# 9A Bull Gear Lock Pin Noise?



## Matt in TN (Nov 26, 2014)

I just fired up my new-to-me 9A, and I'm trying to decide which noises are normal and which are a cause for further investigation.  When the belt is on the right-most pulley, the lathe makes some racket that I believe is coming from a slightly loose bull gear lock pin.  It doesn't make the same noise when the belt is in the middle or left most position.

Is this normal?  If not, how do I fix it?

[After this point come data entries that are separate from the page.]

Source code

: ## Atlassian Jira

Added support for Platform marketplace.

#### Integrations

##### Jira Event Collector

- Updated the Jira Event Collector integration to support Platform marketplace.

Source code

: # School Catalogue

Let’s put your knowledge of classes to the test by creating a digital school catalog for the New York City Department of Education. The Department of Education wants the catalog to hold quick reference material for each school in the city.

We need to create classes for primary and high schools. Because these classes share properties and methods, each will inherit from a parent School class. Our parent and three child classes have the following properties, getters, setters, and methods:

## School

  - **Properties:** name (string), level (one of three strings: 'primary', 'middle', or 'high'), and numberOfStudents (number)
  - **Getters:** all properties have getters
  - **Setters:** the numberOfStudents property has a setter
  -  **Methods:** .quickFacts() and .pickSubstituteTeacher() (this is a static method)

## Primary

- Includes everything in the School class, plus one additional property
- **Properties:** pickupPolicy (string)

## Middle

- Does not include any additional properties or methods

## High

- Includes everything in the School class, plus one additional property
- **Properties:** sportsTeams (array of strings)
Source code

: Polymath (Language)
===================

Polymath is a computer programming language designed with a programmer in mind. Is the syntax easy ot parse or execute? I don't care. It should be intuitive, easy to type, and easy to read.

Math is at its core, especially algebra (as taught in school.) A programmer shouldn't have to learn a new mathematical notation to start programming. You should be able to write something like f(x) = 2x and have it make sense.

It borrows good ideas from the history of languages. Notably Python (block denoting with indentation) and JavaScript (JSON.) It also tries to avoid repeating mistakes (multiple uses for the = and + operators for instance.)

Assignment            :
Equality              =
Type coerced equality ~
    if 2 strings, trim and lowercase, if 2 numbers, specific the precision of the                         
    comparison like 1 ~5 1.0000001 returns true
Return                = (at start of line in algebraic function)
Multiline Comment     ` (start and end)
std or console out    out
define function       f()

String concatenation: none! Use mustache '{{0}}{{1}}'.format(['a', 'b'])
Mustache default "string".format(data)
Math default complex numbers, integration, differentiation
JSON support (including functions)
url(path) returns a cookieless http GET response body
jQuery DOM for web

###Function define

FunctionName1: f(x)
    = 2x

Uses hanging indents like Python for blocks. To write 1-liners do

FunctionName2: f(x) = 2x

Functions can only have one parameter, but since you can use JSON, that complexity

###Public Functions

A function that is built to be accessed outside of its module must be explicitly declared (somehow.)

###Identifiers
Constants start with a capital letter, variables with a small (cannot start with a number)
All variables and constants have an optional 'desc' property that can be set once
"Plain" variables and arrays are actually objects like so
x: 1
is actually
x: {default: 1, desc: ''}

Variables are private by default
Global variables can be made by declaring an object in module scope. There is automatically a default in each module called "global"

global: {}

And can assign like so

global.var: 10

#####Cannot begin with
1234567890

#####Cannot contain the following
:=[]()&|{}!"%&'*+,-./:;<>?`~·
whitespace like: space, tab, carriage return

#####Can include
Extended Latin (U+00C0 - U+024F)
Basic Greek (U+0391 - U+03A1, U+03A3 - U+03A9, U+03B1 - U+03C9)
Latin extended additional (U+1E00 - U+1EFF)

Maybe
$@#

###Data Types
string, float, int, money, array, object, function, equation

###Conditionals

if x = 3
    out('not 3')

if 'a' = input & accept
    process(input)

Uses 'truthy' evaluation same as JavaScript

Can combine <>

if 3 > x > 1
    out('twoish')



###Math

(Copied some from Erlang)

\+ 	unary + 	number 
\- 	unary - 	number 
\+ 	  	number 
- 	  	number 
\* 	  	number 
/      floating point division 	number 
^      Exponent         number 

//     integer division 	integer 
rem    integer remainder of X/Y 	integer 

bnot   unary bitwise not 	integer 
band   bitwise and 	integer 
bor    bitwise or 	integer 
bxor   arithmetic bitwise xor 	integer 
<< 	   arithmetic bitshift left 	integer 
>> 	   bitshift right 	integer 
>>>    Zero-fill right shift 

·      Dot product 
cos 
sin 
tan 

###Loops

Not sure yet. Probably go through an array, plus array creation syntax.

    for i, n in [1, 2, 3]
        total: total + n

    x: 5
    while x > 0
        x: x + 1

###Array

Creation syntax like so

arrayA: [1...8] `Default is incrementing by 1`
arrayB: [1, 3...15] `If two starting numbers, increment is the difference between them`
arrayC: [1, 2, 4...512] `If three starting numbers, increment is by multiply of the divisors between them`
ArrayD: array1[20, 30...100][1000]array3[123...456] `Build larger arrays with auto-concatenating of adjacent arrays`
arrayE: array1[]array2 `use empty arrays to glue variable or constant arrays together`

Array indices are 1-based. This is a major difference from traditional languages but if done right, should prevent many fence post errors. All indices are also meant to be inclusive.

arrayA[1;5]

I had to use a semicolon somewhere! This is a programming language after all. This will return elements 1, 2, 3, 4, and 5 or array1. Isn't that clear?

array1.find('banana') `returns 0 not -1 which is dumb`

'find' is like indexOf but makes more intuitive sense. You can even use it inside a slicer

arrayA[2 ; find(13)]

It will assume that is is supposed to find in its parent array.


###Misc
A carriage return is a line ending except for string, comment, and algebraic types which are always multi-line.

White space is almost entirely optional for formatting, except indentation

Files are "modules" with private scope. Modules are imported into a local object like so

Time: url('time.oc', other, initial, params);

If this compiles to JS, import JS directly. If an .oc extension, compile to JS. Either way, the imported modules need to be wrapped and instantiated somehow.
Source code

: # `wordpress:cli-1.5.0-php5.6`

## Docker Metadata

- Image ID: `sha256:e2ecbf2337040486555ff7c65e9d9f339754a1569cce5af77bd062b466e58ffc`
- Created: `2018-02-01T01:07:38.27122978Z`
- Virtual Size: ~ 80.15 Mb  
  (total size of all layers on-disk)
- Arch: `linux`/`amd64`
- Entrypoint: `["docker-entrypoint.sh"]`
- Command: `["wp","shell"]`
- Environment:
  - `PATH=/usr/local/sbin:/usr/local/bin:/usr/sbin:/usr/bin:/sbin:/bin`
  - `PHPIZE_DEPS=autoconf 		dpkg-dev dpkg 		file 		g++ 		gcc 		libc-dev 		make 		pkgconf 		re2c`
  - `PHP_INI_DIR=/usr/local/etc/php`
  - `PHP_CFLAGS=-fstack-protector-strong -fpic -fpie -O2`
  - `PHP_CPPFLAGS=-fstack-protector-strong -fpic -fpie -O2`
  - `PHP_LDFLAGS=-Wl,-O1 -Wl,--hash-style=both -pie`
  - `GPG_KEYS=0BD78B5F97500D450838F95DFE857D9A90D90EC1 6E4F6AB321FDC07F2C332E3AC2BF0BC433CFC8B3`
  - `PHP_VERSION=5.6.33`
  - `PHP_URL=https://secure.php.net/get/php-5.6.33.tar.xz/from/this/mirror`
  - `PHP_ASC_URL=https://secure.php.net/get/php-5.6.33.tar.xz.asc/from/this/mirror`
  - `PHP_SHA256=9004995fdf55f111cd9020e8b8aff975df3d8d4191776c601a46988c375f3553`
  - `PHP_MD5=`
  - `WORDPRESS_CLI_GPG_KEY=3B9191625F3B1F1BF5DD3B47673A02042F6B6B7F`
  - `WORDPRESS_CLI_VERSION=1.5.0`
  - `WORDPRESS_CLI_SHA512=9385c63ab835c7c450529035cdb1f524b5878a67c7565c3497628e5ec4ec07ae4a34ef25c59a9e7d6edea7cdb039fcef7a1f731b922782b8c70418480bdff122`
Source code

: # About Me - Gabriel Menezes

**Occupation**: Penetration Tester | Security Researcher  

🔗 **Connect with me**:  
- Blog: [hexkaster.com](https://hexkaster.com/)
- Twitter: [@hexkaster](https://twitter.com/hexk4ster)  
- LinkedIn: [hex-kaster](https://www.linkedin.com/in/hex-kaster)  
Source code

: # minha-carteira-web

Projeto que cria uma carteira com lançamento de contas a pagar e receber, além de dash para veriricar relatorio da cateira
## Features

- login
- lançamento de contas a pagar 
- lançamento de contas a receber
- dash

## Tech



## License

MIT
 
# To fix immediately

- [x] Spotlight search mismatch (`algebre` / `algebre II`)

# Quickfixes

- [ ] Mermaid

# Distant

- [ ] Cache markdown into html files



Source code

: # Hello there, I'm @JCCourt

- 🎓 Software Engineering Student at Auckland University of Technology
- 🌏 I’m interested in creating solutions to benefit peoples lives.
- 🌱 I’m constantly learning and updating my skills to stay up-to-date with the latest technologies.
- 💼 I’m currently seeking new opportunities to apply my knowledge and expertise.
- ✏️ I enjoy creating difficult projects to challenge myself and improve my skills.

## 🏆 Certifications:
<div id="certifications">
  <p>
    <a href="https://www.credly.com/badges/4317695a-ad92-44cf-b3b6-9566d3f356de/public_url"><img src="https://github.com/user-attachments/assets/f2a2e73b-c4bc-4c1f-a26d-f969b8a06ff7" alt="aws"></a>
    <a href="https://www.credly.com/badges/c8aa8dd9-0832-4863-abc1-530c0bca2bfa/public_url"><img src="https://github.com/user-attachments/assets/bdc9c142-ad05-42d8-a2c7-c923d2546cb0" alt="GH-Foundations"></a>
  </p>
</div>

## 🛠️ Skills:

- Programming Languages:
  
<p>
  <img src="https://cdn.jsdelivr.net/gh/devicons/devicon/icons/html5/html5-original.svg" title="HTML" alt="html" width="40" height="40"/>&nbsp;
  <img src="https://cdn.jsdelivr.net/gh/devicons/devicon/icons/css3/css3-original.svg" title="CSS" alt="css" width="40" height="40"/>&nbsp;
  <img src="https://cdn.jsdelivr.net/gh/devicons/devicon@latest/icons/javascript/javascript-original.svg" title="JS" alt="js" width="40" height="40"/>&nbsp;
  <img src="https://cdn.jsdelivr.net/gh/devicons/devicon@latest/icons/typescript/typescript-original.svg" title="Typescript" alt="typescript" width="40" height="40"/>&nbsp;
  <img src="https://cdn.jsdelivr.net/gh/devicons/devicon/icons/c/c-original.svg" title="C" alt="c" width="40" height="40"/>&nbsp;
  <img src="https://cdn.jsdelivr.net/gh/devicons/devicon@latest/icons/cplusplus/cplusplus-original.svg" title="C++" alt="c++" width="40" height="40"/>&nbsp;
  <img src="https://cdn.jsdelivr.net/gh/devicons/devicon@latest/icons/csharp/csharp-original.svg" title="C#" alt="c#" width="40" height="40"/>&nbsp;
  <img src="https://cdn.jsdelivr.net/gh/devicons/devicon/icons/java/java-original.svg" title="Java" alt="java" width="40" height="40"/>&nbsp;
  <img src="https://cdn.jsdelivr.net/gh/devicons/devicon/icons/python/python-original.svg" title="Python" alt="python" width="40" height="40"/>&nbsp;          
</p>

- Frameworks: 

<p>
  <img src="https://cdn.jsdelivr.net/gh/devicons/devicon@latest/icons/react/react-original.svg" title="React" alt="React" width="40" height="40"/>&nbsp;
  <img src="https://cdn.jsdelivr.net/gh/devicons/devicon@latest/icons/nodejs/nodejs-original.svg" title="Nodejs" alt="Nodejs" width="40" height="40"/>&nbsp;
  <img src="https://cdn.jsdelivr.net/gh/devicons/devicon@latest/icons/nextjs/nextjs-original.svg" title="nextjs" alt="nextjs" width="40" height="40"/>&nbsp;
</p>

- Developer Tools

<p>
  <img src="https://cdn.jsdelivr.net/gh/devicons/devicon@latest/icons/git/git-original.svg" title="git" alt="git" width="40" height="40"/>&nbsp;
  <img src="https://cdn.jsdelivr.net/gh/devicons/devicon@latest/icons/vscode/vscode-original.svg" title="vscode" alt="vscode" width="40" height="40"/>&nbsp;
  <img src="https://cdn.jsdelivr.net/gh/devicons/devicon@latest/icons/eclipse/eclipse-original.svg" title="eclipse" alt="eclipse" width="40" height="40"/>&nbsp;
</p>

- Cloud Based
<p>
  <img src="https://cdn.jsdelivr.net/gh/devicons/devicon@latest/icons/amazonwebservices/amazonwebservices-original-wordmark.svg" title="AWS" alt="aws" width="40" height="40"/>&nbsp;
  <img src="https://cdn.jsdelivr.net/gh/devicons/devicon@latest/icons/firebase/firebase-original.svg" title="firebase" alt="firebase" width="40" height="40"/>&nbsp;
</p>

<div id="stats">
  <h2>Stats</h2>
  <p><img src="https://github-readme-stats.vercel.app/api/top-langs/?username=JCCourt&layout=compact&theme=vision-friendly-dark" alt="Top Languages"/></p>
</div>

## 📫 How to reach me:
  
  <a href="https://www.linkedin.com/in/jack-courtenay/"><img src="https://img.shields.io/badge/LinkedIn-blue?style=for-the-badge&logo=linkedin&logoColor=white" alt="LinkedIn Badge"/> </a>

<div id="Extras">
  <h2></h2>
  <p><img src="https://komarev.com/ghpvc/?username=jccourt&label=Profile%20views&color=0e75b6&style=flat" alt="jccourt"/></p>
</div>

Any other warnings about strange noises that are nothing to worry about?


----------



## Vince_O (Nov 27, 2014)

Matt

I was just getting ready to ask the same question. Ive been running mine for about 6 8 months and real quiet. Then just the other day like you said the far right RPM setting I get some noise at times. It on makes it on that cone and it dosnt mater if its in the back gears or not. Ill be in the shop on and off all weekend and Ill post a vid of mine see if it sounds like yours. Maybe we both can figure out from the other guys whats going on.


----------



## CoopVA (Nov 27, 2014)

Check the clearance between the right gear cover and the bull gear.  I had to file the back screw hole of the left cover a little and it stopped rubbing.  It made a hell of a noise...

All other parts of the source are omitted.